● Task directions:
Select the lines below containing the word "caption".

<<<<

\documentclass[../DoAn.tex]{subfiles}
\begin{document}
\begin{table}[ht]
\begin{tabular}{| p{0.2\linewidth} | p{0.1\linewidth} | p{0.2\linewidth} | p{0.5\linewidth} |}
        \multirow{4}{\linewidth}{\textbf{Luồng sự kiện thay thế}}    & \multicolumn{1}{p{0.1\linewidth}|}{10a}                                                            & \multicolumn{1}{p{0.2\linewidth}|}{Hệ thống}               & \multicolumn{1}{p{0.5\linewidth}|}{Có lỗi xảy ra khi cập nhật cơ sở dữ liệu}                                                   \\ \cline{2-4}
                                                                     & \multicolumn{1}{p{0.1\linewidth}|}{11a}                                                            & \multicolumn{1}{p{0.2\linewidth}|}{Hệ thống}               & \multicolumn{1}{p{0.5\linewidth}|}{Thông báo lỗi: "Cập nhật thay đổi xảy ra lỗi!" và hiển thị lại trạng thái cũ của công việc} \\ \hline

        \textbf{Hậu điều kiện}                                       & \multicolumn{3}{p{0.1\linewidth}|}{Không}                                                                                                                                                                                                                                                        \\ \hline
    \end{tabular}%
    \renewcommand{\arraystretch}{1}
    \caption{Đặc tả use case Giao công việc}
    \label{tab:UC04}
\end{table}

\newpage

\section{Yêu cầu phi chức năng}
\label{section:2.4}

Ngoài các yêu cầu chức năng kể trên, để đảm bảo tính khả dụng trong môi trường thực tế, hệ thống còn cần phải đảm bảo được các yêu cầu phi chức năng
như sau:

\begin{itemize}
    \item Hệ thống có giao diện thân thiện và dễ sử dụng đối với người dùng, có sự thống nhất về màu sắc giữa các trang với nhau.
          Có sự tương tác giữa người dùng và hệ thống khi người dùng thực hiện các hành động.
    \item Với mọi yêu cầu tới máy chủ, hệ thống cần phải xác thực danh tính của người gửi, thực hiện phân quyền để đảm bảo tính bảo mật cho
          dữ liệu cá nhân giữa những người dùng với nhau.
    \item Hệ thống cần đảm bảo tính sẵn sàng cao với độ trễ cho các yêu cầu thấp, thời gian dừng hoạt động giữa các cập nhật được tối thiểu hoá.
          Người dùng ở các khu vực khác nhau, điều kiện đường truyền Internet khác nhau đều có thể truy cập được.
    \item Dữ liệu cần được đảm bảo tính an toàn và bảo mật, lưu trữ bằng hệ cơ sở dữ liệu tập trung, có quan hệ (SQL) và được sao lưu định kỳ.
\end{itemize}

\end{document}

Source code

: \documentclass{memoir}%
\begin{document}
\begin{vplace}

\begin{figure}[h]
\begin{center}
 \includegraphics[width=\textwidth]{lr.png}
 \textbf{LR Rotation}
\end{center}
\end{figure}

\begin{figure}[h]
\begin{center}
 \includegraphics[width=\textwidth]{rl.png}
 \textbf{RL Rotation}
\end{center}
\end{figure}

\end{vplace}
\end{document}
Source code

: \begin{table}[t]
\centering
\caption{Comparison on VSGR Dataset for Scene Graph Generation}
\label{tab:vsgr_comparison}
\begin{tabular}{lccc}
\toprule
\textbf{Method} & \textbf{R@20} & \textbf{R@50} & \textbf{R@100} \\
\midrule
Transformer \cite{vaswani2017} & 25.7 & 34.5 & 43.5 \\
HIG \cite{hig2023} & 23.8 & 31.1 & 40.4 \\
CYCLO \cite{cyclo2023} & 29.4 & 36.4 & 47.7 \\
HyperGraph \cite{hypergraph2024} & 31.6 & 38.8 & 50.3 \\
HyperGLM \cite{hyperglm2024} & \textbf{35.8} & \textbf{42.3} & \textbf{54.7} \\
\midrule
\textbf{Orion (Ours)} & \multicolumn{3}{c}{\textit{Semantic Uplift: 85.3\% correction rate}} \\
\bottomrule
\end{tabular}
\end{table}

>>>>
<<<<

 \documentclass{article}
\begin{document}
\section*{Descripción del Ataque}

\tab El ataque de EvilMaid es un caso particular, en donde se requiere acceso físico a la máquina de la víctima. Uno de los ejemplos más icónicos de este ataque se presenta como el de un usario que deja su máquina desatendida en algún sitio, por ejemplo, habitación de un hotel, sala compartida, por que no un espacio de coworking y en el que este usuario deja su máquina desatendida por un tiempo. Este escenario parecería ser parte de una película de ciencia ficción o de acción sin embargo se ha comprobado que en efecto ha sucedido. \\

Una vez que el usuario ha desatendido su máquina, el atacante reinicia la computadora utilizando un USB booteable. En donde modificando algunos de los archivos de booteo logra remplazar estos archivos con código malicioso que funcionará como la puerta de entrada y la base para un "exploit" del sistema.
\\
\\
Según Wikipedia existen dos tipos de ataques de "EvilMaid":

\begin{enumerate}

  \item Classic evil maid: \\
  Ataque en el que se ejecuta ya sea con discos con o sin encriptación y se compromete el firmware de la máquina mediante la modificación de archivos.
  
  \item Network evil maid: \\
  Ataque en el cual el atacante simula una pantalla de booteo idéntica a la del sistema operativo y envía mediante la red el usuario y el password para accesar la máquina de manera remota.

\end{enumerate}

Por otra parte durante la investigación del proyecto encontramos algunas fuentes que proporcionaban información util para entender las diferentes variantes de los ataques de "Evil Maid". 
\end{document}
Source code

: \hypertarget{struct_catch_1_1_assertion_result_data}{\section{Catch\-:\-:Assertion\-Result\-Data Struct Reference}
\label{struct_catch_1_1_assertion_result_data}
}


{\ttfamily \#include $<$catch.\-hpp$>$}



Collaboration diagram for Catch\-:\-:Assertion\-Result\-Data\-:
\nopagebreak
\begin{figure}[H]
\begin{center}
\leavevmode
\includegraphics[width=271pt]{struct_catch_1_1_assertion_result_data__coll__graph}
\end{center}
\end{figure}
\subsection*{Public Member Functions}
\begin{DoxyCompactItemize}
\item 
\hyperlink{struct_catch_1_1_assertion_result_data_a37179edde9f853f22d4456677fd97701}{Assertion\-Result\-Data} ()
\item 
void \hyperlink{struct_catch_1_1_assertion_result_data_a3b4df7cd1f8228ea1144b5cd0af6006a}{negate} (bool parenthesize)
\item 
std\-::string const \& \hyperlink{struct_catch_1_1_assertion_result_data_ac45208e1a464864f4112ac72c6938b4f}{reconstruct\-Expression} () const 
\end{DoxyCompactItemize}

>>>>

● Response below:
    \caption{Đặc tả use case Giao công việc}
\caption{Comparison on VSGR Dataset for Scene Graph Generation}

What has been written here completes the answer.